I feel like these problems are all around and often present in games. There's one that particularly infuriates me in Hearthstone, a Blizzard developed TCG, where when a game ends it causes the processor to furiously spin up and causes all kinds of anomalous behaviour like webcam cutting out, mic distortion and other generally laggy behaviour.

I'm aware that there's probably a lot going on at the game's end but I'm still utterly convinced there is a coding bug causing this amount of processor spiking but I lack the skills of debugging Unity, which is the game's engine, to determine what actually is going on. I guess that's the issue, the ability of conducting the research the kind in the OP article is extraordinarily rare even among game devs so these problems persist (Hearthstone is just turning 8 years old now) without anyone with the deep knowledge to rectify it.


First of all, I find it an impressive skill to be able to do this on a binary blob.

Secondly (optimistic version), it really shows that they (management) didn't care, that nobody ever made a ticket to fix loading times, since this would be trivial do find with a normal profiler on a debug build.

Secondly (pessimistic version), nobody at rockstar had enough skill and/or professional pride/sense of ownership to find this out themselves.


Seconding the other comments here - I'm a developer and I'd have to agree it's about priorities. Every game I've worked on has had load time targets but those targets were set based on what the loading time of the game was at the time the target was introduced, so the goal would be to not make them regress.

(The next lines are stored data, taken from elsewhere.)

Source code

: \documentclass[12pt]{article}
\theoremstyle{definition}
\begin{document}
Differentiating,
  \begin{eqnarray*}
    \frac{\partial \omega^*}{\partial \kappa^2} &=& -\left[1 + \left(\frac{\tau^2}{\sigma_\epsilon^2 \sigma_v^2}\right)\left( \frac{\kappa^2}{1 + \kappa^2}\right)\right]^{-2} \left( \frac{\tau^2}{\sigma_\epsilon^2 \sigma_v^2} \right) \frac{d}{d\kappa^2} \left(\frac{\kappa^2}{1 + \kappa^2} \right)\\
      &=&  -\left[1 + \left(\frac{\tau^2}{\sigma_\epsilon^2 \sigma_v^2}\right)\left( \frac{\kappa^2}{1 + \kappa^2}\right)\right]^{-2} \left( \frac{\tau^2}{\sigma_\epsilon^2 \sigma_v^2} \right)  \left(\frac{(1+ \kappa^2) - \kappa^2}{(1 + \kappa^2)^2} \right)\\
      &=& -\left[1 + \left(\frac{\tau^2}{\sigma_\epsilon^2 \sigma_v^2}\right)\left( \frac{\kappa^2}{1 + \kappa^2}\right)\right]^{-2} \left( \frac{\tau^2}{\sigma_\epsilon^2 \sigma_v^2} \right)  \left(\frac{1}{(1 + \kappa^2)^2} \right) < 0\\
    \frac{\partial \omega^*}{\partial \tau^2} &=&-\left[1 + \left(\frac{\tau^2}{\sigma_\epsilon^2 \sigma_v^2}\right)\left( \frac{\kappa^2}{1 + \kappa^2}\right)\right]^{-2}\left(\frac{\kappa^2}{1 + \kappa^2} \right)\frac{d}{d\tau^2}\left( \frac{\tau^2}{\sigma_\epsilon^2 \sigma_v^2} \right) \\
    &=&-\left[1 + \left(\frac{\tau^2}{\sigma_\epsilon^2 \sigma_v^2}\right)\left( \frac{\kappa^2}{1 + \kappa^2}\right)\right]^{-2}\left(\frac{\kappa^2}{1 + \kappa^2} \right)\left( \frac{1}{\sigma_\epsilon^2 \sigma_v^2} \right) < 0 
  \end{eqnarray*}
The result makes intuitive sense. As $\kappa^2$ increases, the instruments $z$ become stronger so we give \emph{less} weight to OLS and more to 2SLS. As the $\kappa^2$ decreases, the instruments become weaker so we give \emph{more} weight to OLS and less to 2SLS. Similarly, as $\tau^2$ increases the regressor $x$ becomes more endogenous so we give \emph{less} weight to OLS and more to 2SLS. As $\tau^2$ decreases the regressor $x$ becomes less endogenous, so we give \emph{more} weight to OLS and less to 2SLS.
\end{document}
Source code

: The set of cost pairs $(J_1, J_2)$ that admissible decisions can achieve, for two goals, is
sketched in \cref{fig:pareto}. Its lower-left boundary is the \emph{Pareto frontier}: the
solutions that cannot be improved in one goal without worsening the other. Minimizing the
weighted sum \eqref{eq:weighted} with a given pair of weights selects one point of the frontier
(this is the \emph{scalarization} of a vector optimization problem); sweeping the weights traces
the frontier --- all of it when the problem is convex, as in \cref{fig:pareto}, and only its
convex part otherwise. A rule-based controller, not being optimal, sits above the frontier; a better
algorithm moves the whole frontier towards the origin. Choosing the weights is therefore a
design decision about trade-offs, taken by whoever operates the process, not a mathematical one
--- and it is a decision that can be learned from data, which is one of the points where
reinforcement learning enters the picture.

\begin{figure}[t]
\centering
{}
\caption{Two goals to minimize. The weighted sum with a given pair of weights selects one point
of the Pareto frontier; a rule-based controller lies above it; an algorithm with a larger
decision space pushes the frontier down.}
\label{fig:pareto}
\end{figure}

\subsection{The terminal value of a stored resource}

The other thing to note is that with this particular problem, the issue is parsing a json blob on a live environment. I can count on one hand the number of times I connected a development client to a live environment _ever_, it's just not the done thing. Developers likely have local environments that have a much smaller json blob to parse (and that's likely where the load time benchmarks were run, if they exist).


Wow, wow, wow! This was such a nice read. Definitely buying the guy a beer (there is a button at the bottom).

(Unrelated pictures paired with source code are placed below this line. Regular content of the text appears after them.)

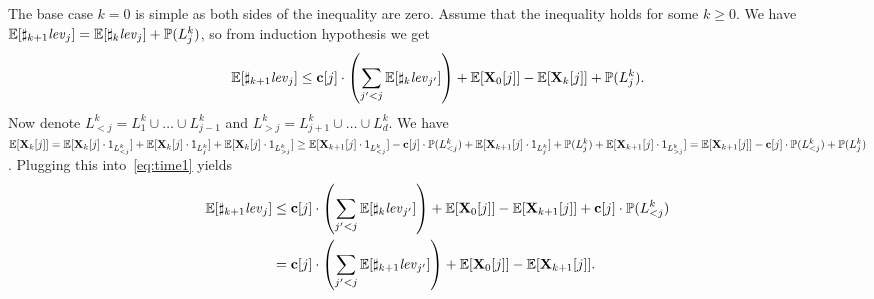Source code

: The base case $k=0$ is simple as both sides of the inequality are zero. Assume 
that the inequality holds for some $k\geq 0$. We have 
$\mathbb{E}[\sharp_{k+1}\mathit{lev}_{j}]=\mathbb{E}[\sharp_{k}\mathit{lev}_{j}]+\mathbb{P}{(L_j^{k})}$, so from 
induction hypothesis we get 
\begin{equation}
\label{eq:time1}
\mathbb{E}[\sharp_{k+1}\mathit{lev}_{j}]\leq 
\mathbf{c}[j]\cdot\left(\sum_{j'<j}\mathbb{E}[\sharp_{k}\mathit{lev}_{j'}] \right)+ 
\mathbb{E}[\mathbf{X}_{0}[j]] - \mathbb{E}[\mathbf{X}_{k}[j]] + \mathbb{P}{(L_j^{k})}.\end{equation} 
Now denote 
$L^k_{<j} = L^k_1 \cup \dots\cup L^k_{j-1}$ and $L^k_{>j}= 
L^k_{j+1}\cup\dots\cup L^k_{d}$. We have  
$\mathbb{E}[\mathbf{X}_{k}[j]] = \mathbb{E}[\mathbf{X}_{k}[j]\cdot 
{1}_{ L_{<j}^k}] + \mathbb{E}[\mathbf{X}_{k}[j]\cdot 
{1}_{ L_j^k}] + \mathbb{E}[\mathbf{X}_{k}[j]\cdot 
	{1}_{L_{>j}^k}] \geq 
\mathbb{E}[\mathbf{X}_{k+1}[j]\cdot 
	{1}_{ L_{<j}^k}] -\mathbf{c}[j]\cdot \mathbb{P}(L_{<j}^k) + 
	\mathbb{E}[\mathbf{X}_{k+1}[j]\cdot 
	{1}_{ L_{j}^k}] + \mathbb{P}(L_{j}^k) + \mathbb{E}[\mathbf{X}_{k+1}[j]\cdot 
	{1}_{ L_{>j}^k}]= \mathbb{E}[\mathbf{X}_{k+1}[j]] -\mathbf{c}[j]\cdot 
	\mathbb{P}(L_{<j}^k)+ \mathbb{P}(L_{j}^k)$. Plugging this 
	into~\ref{eq:time1} yields
\begin{align*}
\mathbb{E}[\sharp_{k+1}\mathit{lev}_{j}]&\leq 
\mathbf{c}[j]\cdot\left(\sum_{j'<j}\mathbb{E}[\sharp_{k}\mathit{lev}_{j'}] \right)+ 
\mathbb{E}[\mathbf{X}_{0}[j]] - \mathbb{E}[\mathbf{X}_{k+1}[j]] + \mathbf{c}[j]\cdot 
\mathbb{P}(L_{<j}^k)\\
&=\mathbf{c}[j]\cdot\left(\sum_{j'<j}\mathbb{E}[\sharp_{k+1}\mathit{lev}_{j'}] \right)+ 
\mathbb{E}[\mathbf{X}_{0}[j]] - \mathbb{E}[\mathbf{X}_{k+1}[j]].
\end{align*}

How can not a single person have hooked up a debugger and just paused it during the 5 minute load time? Especially given the difference between story and online mode? After eight years?


proprietary software combined with a small circle of people that play GTA5 and have the technical ability to disassemble code

also: corporate life, original devs rotated out. new team that has been maintaining is just adding features, new micro transactions, or building new heists


Although a bit different rather sad seeing Take Two/Rockstar attempt to censor other fan projects through DMCA or lawsuits.

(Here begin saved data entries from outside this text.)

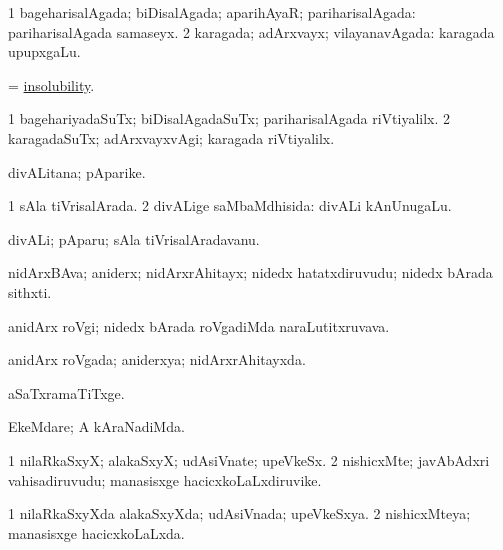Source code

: \bentry
{}
\gl{\gu}
\bmng
\bnum
\num{1} bageharisalAgada; biDisalAgada; aparihAyaR; pariharisalAgada:  pariharisalAgada samaseyx. 
\num{2} karagada; adArxvayx; vilayanavAgada:  karagada upupxgaLu. 
\enum
\emng
\eentry

\bentry
{}
\gl{\nA}
\bmng
=  \hyperlink{insolubility}{insolubility}. 
\emng
\eentry

\bentry
{}
\gl{\kirxvi}
\bmng
\bnum
\num{1} bagehariyadaSuTx; biDisalAgadaSuTx; pariharisalAgada riVtiyalilx. 
\num{2} karagadaSuTx; adArxvayxvAgi; karagada riVtiyalilx. 
\enum
\emng
\eentry

\bentry
{}
\gl{\nA}
\bmng
divALitana; pAparike. 
\emng
\eentry

\bentry
{}
\gl{\gu}
\bmng
\bnum
\num{1} sAla tiVrisalArada. 
\num{2} divALige saMbaMdhisida:  divALi kAnUnugaLu. 
\enum
\emng
\eentry

\bentry
{}
\gl{\nA}
\bmng
divALi; pAparu; sAla tiVrisalAradavanu. 
\emng
\eentry

\bentry
{}
\gl{\nA}
\bmng
nidArxBAva; aniderx; nidArxrAhitayx; nidedx hatatxdiruvudu; nidedx bArada sithxti. 
\emng
\eentry

\bentry
{}
\gl{\nA}
\bmng
anidArx roVgi; nidedx bArada roVgadiMda naraLutitxruvava. 
\emng
\eentry

\bentry
{}
\gl{\gu}
\bmng
anidArx roVgada; aniderxya; nidArxrAhitayxda. 
\emng
\eentry

\bentry
{}
\gl{\kirxvi}
\bmng
aSaTxramaTiTxge. 
\emng

\noindent
\gl{\nuga}
\bmng
{} EkeMdare; A kAraNadiMda. 
\emng
\eentry

\bentry
{}
\gl{\nA}
\bmng
\bnum
\num{1} nilaRkaSxyX; alakaSxyX; udAsiVnate; upeVkeSx. 
\num{2} nishicxMte; javAbAdxri vahisadiruvudu; manasisxge hacicxkoLaLxdiruvike. 
\enum
\emng
\eentry

\bentry
{}
\gl{\gu}
\bmng
\bnum
\num{1} nilaRkaSxyXda alakaSxyXda; udAsiVnada; upeVkeSxya. 
\num{2} nishicxMteya; manasisxge hacicxkoLaLxda. 
\enum
\emng
\eentry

A really cool example of good debugging especially without the source.

Also a good reminder that the slow thing may not be what you think and if you aren’t profiling you don’t really know what’s going on.

And an even better reminder that typical “metrics” trying to assess developer value can be pretty meaningless. This is the kind of code change that would drastically improve everything but show up as a blip on some of the pathetic measurements out there, e.g. hardly any lines of code or whatever.


Perhaps my favorite thing I've ever read on HN :) I love to see it crop up again


Please add RSS to your blog!


Added a feed plugin since people keep asking. Never used RSS so hope it's working correctly.


A heart warming story of a hacker turned game dev! Nice job.

They offer you a job too?


I wonder if this code with poor time complexity was written by the same people who are always complaining about leetcode being useless.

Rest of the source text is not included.